Below the waterline, even the areas they had access to, the engines, desalination plant and control room, were in disastrous condition from the collision and being shot up by the pirates. Most of the systems required the generators in any case.
But the pirates evidently had not gone to the emergency generators above.
The emergency generators were running. They powered the emergency lighting on some decks, where other damage had not knocked the systems out. Ventilation and other key systems should have been running off the emergency generators as well, but there seemed to be other breakdowns somewhere.

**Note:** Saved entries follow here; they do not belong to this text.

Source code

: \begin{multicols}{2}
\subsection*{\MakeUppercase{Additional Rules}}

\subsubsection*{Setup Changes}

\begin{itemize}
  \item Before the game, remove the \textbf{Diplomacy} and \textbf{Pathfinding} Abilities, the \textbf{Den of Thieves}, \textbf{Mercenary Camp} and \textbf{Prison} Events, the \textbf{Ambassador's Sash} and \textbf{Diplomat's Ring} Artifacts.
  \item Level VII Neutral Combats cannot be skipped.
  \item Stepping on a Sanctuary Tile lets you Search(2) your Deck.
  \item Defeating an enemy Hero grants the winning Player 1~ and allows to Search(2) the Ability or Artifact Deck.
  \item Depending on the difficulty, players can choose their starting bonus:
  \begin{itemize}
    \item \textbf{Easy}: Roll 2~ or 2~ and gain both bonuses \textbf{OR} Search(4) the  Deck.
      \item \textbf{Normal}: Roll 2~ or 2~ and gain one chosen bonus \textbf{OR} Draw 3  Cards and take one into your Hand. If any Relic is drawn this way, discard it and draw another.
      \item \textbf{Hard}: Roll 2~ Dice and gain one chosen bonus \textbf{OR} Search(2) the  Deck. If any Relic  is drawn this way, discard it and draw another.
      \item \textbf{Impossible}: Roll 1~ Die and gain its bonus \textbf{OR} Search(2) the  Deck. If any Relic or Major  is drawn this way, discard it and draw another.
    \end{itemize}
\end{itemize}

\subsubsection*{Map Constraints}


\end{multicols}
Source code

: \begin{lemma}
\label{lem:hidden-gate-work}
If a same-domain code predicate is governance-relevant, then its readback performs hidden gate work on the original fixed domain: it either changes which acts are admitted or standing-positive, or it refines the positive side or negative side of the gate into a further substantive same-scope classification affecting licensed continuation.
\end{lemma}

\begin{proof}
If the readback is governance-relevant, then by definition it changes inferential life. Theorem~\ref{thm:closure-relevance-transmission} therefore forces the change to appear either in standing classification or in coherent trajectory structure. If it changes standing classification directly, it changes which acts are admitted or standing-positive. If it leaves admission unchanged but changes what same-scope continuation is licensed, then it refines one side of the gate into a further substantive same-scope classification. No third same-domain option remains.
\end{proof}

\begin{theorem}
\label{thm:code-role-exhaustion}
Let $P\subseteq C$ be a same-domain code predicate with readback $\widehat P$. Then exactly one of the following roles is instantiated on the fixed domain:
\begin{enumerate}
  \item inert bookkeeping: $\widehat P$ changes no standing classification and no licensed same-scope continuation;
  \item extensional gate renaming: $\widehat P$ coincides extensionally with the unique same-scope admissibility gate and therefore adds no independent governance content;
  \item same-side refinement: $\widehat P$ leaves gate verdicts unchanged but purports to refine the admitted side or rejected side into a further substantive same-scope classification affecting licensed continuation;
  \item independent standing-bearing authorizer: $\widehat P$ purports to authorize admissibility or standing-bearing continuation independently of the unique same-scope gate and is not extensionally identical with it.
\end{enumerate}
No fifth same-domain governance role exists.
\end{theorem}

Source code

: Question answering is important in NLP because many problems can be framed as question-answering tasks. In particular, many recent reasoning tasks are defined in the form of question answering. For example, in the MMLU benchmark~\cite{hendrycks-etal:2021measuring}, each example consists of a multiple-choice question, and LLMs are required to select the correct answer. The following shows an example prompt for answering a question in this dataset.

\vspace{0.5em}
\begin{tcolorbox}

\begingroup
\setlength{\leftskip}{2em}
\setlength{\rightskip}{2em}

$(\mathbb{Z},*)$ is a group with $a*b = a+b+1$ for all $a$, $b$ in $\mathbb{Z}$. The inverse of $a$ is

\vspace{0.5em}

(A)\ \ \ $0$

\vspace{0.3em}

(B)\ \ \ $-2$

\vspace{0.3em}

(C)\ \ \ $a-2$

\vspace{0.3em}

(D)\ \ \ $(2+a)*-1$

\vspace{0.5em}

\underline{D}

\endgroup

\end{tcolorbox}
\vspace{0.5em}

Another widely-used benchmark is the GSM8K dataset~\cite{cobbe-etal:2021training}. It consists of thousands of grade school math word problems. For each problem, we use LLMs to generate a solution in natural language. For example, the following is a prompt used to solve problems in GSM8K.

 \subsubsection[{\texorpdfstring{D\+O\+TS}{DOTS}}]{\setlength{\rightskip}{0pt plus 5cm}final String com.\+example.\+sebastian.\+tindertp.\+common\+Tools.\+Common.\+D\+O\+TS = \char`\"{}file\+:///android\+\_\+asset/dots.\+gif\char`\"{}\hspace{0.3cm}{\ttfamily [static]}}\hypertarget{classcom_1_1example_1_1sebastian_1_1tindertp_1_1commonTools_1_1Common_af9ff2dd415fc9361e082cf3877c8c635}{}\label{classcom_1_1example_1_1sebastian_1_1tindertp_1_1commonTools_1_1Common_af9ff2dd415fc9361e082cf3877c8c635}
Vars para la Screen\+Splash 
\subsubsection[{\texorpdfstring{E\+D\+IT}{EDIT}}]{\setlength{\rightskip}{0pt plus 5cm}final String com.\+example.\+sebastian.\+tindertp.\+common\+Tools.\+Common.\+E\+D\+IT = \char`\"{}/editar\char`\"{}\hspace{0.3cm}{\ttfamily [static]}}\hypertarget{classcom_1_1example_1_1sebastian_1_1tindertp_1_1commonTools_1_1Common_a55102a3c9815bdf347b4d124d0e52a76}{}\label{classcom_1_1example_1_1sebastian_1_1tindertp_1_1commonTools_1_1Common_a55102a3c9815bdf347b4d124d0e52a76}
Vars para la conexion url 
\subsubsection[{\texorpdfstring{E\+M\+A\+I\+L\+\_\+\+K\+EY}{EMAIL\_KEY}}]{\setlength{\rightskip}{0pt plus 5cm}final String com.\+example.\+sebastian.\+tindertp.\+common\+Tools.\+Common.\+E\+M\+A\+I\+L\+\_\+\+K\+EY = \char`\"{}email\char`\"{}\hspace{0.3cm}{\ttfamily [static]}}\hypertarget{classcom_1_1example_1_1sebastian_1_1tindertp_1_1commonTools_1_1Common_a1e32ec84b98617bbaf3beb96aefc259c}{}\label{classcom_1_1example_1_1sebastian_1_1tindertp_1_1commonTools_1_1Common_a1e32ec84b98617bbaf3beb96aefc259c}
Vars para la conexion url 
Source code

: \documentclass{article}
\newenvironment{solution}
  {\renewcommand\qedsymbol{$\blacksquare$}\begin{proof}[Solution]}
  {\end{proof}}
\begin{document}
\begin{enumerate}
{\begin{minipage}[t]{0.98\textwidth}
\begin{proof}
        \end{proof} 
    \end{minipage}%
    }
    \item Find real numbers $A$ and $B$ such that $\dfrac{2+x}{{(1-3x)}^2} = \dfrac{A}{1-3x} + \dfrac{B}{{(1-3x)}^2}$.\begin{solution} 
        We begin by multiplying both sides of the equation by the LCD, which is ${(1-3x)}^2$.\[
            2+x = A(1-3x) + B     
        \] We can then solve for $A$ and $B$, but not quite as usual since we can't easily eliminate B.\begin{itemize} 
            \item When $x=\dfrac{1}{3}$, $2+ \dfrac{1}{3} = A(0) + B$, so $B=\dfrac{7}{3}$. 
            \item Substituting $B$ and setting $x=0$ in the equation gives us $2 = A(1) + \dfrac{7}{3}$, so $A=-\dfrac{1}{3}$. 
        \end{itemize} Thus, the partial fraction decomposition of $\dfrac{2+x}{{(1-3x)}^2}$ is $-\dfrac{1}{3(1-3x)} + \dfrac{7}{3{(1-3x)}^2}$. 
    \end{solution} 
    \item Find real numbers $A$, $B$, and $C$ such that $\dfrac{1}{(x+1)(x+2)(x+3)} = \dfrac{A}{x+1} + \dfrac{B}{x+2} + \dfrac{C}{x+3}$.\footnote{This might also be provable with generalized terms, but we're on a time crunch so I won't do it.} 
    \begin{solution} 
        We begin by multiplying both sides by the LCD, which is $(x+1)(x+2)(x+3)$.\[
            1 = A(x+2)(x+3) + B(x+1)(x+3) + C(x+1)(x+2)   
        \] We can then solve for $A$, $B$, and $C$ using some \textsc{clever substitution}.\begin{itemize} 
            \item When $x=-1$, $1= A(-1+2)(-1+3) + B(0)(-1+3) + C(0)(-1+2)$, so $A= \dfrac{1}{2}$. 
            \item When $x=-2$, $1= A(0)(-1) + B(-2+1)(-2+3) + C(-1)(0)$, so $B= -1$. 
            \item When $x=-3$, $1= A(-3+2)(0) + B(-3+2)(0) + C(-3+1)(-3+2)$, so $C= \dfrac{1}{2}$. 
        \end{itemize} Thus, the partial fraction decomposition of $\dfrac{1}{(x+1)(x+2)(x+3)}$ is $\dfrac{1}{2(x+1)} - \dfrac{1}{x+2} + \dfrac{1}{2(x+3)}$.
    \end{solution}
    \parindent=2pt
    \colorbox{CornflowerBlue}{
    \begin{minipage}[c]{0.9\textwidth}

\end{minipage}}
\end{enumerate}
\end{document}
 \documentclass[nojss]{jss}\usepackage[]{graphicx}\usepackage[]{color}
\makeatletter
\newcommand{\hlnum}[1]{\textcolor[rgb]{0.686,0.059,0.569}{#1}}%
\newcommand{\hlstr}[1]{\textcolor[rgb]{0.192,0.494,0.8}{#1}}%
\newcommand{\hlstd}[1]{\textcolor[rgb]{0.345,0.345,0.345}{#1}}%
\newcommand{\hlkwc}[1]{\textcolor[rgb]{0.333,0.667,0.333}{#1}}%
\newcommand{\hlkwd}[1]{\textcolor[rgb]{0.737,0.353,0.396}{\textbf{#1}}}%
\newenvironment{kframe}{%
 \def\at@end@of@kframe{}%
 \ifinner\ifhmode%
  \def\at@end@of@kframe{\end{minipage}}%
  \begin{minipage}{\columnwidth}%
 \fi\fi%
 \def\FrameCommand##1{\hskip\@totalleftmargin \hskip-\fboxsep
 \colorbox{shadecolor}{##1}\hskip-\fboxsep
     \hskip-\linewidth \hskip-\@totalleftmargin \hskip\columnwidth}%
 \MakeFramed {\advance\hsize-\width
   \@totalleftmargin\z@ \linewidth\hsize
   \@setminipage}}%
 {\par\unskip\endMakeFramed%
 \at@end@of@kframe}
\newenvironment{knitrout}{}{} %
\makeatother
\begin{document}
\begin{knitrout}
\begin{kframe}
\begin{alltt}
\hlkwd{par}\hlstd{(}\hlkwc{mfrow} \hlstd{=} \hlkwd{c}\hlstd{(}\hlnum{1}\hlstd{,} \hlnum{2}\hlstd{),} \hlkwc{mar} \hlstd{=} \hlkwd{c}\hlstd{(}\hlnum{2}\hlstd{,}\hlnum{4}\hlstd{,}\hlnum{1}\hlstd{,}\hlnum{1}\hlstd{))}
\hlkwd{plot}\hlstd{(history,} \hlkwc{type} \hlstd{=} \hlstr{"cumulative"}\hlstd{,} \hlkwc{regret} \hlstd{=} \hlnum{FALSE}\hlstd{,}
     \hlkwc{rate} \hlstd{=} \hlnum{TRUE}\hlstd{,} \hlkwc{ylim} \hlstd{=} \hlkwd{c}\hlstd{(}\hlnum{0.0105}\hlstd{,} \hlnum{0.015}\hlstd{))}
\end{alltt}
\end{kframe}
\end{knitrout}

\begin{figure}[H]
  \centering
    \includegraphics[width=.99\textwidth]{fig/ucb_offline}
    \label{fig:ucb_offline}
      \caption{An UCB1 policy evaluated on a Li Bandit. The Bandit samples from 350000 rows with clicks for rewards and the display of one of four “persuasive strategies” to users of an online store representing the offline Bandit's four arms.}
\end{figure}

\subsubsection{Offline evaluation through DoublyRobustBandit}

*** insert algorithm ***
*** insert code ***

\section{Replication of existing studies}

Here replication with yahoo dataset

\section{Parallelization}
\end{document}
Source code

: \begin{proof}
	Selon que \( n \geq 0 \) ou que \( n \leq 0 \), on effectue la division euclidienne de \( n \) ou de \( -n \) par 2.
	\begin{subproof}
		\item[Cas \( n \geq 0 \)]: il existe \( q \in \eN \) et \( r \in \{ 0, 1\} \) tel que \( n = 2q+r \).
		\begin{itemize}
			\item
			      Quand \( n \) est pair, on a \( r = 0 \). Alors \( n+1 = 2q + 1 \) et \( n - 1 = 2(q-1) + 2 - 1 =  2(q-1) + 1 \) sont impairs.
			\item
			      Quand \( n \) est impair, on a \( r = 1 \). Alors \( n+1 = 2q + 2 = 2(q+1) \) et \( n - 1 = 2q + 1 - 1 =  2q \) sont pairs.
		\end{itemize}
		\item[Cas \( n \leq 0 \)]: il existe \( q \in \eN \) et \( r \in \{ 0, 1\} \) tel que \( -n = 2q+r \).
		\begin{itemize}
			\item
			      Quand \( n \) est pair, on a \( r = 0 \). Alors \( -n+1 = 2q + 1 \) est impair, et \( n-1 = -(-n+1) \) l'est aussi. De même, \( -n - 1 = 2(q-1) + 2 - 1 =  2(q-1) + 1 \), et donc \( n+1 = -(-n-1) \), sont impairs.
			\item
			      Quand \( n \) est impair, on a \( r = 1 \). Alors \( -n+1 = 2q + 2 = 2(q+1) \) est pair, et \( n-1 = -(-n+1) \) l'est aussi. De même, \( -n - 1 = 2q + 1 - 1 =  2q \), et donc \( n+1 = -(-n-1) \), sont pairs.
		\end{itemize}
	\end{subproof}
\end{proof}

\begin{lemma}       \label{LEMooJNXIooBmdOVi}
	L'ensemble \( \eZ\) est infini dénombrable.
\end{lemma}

What member of the engineering department had switched the system to emergency power, or shut the watertight doors from the control room, no one ever knew. They were dead or gone. But the ship floated still, and the generators ran because someone had done what they were supposed to.
The emergency generators put out 1,200 kW. Enough for 20,000 light bulbs, Brenda imagined, but not enough to do much interesting on a ship this size. Certainly it wouldn’t move it. Still, it would last. Without the propulsion systems to power, there was an almost unlimited supply of fuel to power that generator.